▶ _Task requirements_
Using the entries that follow, state how many lines contain "preferences", with no other words.
START Recorded data
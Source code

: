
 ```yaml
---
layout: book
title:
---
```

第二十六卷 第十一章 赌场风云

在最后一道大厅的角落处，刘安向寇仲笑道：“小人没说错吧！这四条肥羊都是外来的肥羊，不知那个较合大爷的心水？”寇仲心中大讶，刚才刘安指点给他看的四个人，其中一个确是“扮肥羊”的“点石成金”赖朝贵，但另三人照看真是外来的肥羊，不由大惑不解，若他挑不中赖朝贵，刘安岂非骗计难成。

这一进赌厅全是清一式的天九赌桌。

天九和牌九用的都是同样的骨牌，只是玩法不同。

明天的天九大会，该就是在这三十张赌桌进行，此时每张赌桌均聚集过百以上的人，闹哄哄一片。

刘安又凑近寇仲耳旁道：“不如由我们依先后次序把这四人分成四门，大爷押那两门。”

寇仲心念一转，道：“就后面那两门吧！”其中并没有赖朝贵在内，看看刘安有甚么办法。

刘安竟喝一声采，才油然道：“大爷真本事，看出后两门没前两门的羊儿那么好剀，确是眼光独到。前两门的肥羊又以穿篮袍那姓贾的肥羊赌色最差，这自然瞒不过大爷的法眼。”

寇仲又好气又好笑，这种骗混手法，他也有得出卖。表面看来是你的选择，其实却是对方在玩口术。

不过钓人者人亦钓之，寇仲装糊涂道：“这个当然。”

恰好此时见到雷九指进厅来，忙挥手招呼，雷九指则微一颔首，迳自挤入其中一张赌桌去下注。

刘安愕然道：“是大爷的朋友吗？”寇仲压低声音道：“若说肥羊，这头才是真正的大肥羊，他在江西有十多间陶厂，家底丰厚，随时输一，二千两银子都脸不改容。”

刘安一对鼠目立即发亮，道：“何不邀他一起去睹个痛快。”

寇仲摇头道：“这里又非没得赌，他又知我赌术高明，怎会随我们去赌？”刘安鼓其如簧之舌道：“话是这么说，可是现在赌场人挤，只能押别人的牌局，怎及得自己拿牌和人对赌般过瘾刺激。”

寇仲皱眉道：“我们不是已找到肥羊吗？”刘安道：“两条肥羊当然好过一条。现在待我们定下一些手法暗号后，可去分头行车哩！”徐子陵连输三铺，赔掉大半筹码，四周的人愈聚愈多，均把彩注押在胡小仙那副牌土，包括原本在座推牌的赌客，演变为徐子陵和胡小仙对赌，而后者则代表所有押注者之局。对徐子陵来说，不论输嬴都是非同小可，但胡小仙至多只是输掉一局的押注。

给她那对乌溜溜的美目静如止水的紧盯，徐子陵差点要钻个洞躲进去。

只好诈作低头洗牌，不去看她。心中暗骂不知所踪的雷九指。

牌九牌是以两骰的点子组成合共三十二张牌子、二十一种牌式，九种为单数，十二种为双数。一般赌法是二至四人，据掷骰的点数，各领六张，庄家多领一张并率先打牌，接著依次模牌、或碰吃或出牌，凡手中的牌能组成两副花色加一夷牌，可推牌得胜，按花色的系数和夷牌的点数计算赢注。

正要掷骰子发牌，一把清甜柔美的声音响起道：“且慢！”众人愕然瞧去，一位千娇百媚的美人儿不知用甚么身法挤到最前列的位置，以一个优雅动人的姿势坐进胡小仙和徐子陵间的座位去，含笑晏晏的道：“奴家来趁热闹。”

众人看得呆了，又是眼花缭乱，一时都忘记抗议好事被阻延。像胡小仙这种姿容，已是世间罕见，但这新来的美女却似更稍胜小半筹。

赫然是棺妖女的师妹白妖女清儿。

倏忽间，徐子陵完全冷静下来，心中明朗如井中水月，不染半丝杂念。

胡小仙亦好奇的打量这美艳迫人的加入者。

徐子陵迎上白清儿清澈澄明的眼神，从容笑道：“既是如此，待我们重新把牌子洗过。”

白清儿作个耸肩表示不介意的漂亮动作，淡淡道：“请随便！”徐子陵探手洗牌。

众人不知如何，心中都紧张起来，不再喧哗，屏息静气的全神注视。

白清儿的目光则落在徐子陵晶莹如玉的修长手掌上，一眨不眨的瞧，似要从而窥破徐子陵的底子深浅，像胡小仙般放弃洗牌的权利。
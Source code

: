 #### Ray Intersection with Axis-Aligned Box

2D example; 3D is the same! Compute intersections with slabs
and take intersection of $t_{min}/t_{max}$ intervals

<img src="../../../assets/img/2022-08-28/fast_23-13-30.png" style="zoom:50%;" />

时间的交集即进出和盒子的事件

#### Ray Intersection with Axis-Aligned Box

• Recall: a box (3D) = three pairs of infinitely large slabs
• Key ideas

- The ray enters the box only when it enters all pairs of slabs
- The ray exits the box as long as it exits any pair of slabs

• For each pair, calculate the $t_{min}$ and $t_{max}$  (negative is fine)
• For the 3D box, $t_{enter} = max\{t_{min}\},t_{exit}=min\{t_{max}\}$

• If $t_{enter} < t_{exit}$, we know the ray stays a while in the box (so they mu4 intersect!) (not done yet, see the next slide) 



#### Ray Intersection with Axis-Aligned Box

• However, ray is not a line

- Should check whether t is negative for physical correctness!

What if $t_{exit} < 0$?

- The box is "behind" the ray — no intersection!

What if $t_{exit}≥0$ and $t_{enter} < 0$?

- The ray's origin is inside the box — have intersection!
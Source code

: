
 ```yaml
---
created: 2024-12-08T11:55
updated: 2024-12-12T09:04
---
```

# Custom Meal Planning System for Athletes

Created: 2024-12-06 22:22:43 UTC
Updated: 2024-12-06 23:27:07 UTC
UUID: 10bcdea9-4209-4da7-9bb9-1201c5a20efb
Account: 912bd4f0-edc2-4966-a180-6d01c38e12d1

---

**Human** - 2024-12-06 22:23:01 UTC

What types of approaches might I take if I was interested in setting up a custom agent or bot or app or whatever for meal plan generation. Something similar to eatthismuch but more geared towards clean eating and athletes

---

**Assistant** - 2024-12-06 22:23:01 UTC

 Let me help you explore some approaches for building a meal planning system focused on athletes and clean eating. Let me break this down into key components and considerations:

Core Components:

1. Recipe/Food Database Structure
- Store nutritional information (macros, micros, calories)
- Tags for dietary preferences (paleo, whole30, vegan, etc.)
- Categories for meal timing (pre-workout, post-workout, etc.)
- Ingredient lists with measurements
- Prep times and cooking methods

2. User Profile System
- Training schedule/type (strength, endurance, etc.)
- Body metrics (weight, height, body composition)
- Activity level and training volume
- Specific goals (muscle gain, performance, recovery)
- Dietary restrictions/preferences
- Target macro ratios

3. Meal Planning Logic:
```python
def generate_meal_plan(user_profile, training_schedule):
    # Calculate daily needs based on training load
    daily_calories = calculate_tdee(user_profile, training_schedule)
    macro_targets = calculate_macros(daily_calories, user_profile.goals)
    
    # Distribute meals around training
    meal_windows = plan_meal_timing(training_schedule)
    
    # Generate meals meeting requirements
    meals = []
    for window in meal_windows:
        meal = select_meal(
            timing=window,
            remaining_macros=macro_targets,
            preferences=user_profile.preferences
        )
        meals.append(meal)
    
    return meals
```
END Recorded data
▶ _Response below_
3